DATASET:

::::

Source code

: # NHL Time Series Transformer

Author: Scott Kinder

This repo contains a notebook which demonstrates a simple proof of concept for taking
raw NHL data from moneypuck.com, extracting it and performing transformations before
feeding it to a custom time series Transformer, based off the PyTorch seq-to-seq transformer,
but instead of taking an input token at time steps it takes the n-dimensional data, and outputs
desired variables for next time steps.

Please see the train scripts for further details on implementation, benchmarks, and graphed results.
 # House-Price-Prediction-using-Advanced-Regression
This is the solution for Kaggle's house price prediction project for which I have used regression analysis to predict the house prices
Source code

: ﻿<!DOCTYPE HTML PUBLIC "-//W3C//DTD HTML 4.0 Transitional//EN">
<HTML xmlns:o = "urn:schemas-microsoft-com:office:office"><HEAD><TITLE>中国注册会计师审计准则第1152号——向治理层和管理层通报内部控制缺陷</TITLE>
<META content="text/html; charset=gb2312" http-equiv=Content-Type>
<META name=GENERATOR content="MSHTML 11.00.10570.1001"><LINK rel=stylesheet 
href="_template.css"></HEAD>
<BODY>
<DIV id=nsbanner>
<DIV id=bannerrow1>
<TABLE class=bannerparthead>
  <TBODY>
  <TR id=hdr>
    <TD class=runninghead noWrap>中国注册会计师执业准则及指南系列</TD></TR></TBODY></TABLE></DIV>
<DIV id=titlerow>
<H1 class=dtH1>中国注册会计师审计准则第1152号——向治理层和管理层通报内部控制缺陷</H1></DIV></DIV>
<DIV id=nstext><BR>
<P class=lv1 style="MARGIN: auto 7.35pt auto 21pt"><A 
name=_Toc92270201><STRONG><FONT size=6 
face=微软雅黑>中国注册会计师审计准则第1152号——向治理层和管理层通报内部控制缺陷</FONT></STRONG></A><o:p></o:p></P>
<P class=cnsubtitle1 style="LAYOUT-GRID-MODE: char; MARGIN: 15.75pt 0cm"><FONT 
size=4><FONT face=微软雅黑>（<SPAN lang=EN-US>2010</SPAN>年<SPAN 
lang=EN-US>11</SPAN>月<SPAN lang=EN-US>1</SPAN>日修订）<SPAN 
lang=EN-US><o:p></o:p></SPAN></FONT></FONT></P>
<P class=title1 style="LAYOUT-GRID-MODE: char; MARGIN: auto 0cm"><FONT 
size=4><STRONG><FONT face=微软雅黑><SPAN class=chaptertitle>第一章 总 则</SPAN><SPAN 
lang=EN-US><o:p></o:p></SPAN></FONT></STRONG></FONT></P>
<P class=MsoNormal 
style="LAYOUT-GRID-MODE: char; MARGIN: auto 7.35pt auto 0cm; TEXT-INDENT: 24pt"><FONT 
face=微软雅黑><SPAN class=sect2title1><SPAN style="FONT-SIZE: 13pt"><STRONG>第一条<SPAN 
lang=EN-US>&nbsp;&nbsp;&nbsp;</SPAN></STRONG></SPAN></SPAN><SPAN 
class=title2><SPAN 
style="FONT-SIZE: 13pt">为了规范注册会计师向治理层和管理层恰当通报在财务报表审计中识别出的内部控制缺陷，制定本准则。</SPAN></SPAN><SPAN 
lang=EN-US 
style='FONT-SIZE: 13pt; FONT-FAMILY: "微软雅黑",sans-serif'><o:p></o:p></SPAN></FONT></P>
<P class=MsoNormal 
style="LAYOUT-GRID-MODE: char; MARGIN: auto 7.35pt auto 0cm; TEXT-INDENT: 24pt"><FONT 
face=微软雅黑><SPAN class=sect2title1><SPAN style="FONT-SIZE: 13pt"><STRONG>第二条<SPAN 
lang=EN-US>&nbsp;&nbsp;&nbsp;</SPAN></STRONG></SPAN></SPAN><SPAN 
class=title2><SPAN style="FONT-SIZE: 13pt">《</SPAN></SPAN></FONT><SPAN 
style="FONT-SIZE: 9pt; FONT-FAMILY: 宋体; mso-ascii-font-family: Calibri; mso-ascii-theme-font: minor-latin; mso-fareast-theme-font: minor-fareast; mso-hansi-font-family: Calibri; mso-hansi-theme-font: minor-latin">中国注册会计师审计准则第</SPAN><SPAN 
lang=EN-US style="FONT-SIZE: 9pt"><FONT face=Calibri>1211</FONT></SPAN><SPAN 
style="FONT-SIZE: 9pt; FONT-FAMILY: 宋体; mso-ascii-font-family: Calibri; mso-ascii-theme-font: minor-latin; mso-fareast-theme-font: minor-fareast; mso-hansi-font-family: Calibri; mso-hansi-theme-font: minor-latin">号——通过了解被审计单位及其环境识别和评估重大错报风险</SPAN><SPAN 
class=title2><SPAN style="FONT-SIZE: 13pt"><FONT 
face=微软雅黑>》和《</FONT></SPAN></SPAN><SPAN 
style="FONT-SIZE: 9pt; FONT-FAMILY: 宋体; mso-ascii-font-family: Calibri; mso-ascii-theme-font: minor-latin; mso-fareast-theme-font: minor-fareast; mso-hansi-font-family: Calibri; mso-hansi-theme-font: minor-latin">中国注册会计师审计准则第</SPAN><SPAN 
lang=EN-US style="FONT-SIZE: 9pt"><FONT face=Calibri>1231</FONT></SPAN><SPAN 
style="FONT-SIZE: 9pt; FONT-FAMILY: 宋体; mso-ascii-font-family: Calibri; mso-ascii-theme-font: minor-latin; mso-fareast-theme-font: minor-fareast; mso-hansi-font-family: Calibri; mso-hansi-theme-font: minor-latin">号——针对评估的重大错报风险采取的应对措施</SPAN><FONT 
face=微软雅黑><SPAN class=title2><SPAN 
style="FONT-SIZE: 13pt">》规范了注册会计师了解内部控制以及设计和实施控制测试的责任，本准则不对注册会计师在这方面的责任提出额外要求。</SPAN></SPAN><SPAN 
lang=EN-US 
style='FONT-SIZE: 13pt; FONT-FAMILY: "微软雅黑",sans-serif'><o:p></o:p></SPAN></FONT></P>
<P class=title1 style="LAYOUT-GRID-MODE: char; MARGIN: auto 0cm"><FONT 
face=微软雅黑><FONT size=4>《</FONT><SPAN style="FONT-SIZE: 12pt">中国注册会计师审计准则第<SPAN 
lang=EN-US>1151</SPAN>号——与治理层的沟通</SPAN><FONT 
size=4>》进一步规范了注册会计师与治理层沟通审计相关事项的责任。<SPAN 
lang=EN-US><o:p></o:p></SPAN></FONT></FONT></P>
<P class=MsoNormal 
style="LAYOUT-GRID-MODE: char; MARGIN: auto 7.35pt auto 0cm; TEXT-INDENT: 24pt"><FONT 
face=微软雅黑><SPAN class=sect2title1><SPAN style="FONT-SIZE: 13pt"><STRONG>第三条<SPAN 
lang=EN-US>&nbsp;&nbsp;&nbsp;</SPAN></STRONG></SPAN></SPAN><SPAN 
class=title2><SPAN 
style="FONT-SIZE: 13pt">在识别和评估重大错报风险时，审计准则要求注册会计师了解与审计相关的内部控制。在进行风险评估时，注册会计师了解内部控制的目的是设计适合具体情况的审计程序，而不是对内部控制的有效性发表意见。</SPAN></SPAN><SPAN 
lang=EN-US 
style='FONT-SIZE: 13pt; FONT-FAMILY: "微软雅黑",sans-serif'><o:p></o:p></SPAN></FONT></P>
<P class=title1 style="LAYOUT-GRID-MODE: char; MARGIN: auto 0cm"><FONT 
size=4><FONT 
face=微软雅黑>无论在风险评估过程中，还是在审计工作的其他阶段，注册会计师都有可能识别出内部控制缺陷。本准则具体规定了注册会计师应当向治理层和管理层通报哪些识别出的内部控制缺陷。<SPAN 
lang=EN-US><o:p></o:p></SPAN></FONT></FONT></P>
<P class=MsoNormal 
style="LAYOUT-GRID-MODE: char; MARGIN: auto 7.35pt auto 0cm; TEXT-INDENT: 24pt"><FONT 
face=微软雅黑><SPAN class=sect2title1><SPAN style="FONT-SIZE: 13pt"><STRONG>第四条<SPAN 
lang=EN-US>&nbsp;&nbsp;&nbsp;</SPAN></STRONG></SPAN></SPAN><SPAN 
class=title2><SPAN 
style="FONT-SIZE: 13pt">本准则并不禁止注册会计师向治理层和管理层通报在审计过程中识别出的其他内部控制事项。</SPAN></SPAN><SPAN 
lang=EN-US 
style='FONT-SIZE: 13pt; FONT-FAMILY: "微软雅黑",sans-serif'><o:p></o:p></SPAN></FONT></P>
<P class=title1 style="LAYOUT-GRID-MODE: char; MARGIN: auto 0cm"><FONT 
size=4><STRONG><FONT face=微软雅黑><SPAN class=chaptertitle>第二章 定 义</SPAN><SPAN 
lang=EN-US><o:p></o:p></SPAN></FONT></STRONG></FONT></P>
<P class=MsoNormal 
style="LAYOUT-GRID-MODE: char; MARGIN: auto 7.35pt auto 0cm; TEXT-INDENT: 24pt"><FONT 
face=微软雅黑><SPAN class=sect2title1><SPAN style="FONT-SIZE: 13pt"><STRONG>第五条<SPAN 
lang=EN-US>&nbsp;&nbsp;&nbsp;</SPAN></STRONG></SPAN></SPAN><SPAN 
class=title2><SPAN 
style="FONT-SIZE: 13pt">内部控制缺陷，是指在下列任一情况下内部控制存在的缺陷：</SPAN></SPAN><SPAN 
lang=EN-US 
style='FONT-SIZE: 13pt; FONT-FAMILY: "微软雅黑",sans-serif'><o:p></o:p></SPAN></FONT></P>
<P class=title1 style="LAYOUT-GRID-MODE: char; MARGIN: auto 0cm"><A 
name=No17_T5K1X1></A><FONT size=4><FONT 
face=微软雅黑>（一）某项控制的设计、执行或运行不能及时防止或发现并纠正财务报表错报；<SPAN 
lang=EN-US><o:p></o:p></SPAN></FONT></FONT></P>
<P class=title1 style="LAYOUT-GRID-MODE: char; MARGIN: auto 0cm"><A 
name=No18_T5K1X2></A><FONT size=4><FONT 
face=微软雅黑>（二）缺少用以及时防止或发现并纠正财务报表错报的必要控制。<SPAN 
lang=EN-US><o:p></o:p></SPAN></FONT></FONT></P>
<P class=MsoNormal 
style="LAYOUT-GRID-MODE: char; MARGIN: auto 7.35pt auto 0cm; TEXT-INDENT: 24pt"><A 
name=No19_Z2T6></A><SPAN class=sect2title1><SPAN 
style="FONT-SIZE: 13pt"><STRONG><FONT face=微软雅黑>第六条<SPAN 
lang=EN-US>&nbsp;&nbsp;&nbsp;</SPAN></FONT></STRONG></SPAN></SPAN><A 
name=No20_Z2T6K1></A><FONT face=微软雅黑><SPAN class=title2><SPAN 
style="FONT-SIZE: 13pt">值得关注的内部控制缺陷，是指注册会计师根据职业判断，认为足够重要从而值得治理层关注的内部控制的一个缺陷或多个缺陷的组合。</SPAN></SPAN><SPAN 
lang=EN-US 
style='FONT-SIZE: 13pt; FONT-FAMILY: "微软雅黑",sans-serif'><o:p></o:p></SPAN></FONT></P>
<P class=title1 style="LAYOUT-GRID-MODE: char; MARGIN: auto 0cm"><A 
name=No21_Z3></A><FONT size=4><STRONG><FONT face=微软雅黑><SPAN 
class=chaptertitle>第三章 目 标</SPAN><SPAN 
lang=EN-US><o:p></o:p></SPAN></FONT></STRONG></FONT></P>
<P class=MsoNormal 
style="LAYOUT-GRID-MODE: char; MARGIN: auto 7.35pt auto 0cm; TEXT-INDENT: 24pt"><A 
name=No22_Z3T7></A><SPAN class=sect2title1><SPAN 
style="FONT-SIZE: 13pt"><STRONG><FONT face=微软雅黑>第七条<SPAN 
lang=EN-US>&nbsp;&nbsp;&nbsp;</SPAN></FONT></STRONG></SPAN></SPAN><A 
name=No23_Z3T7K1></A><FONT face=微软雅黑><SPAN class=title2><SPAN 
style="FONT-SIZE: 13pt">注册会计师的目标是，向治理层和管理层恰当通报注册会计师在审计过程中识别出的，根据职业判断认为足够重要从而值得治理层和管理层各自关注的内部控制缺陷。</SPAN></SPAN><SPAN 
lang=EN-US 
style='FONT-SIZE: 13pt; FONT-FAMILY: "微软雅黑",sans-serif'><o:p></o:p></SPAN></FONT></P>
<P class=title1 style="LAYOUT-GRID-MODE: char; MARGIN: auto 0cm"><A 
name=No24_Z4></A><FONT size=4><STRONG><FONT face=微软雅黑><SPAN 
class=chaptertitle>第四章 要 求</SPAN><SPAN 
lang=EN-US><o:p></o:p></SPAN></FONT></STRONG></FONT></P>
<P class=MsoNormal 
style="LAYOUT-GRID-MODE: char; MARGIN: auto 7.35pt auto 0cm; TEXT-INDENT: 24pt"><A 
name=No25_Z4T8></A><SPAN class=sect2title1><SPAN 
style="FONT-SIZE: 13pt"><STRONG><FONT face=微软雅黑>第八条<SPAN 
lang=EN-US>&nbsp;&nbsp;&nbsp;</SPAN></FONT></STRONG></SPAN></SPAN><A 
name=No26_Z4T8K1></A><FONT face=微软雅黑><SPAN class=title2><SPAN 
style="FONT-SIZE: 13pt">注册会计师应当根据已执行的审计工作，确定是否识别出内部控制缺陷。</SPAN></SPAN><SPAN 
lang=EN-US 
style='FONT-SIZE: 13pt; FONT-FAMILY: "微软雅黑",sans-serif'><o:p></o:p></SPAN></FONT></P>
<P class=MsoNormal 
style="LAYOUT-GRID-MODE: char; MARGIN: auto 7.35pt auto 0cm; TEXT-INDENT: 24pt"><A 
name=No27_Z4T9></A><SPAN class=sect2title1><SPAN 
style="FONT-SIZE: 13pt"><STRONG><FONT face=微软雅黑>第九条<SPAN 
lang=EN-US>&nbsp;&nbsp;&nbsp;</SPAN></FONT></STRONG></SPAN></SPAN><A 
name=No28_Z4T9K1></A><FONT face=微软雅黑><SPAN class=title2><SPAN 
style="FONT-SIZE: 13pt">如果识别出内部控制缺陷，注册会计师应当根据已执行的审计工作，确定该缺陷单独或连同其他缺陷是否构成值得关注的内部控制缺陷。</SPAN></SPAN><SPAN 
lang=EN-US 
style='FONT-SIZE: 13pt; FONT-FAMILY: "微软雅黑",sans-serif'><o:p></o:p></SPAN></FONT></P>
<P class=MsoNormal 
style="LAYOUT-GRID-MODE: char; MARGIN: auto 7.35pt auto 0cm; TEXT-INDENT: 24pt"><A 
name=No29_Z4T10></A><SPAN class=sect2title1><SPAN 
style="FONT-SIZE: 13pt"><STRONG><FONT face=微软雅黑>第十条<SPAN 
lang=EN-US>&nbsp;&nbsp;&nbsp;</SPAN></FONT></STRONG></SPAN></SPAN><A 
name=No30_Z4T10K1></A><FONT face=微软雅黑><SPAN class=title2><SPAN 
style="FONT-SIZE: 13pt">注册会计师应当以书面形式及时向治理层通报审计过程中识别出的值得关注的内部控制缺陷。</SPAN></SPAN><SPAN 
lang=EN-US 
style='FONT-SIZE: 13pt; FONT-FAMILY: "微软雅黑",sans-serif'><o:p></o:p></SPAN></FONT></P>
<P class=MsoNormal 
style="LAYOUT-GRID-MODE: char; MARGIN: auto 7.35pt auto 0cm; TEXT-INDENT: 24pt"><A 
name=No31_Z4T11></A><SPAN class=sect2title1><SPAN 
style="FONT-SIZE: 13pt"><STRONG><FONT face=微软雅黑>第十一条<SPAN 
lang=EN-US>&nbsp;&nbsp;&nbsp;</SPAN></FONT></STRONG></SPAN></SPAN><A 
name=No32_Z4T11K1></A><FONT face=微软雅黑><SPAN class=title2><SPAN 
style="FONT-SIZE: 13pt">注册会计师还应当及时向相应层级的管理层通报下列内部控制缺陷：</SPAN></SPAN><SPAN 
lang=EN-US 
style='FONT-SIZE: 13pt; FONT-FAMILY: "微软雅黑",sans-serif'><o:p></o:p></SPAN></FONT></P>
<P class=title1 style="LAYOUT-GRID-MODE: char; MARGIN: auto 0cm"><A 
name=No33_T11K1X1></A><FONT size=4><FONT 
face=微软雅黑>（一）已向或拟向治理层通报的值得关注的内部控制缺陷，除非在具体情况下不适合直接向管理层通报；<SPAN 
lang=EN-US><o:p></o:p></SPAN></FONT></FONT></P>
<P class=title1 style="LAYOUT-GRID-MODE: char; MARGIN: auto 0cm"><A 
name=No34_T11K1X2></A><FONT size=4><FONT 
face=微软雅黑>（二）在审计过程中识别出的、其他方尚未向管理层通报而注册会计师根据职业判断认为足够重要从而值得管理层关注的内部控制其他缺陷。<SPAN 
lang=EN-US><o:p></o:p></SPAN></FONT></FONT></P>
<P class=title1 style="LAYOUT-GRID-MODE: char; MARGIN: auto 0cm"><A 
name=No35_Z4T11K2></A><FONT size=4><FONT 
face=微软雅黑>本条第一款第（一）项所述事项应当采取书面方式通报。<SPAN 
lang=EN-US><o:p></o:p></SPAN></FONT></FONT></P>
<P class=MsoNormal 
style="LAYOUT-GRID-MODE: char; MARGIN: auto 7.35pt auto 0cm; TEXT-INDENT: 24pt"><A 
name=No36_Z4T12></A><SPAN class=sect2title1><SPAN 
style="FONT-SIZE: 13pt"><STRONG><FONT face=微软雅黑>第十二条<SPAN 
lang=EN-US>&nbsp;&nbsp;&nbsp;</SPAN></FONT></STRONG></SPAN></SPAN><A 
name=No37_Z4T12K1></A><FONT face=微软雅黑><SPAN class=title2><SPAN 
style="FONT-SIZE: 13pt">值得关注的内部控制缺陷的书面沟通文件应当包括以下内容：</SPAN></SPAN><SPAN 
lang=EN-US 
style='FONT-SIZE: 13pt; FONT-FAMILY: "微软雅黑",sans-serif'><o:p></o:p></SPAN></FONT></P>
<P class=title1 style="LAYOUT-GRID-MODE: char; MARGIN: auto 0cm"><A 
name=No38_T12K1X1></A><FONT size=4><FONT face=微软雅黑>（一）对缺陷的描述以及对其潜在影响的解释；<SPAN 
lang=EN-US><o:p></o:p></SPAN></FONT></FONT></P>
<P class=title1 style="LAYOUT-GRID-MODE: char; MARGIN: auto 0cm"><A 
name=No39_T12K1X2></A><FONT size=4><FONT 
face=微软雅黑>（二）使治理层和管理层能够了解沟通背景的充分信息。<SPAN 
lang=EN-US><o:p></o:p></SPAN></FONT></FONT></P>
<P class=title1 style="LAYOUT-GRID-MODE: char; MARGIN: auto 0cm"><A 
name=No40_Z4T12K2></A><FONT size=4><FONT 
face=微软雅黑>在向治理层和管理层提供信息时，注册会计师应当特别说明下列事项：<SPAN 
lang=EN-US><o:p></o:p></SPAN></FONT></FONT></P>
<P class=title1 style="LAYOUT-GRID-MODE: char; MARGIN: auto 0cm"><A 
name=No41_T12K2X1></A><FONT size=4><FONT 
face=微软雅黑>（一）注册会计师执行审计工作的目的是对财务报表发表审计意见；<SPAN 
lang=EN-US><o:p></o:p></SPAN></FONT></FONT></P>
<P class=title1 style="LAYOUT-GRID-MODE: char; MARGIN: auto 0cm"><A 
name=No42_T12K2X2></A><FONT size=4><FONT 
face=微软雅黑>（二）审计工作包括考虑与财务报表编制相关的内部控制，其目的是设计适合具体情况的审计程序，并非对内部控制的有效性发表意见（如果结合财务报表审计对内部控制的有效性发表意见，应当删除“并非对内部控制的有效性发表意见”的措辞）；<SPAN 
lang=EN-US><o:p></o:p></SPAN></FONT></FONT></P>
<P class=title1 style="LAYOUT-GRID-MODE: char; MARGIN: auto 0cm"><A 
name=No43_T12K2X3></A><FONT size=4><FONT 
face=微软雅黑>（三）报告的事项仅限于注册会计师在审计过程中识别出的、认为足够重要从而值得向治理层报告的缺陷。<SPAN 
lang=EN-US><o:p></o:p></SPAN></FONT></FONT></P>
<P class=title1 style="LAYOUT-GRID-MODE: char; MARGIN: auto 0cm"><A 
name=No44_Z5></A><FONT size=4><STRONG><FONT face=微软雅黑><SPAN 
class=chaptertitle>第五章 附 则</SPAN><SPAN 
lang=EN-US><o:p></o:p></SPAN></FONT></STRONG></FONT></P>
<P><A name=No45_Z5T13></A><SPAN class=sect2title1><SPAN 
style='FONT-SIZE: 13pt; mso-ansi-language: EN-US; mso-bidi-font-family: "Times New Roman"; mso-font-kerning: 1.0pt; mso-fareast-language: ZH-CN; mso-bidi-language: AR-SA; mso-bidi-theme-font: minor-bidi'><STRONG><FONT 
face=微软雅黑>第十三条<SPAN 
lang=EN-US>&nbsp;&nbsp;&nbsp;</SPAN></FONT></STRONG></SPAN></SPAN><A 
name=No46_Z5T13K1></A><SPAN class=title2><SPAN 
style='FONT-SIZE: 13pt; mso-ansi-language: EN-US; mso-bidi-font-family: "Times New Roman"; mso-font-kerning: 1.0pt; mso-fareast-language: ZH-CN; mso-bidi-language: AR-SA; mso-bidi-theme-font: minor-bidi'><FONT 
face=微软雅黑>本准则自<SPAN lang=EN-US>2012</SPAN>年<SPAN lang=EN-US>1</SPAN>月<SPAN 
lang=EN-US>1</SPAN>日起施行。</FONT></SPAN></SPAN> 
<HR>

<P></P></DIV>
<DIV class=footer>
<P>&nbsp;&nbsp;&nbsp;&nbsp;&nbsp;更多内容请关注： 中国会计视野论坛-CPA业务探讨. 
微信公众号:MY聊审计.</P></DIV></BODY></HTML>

::::

WORK INSTRUCTIONS: Restate the listing exactly, starting at its first line and ending at the line where "feeding it to" occurs; include both and no other lines.

SOLUTION TO THIS TASK:
Source code

: # NHL Time Series Transformer

Author: Scott Kinder

This repo contains a notebook which demonstrates a simple proof of concept for taking
raw NHL data from moneypuck.com, extracting it and performing transformations before
feeding it to a custom time series Transformer, based off the PyTorch seq-to-seq transformer,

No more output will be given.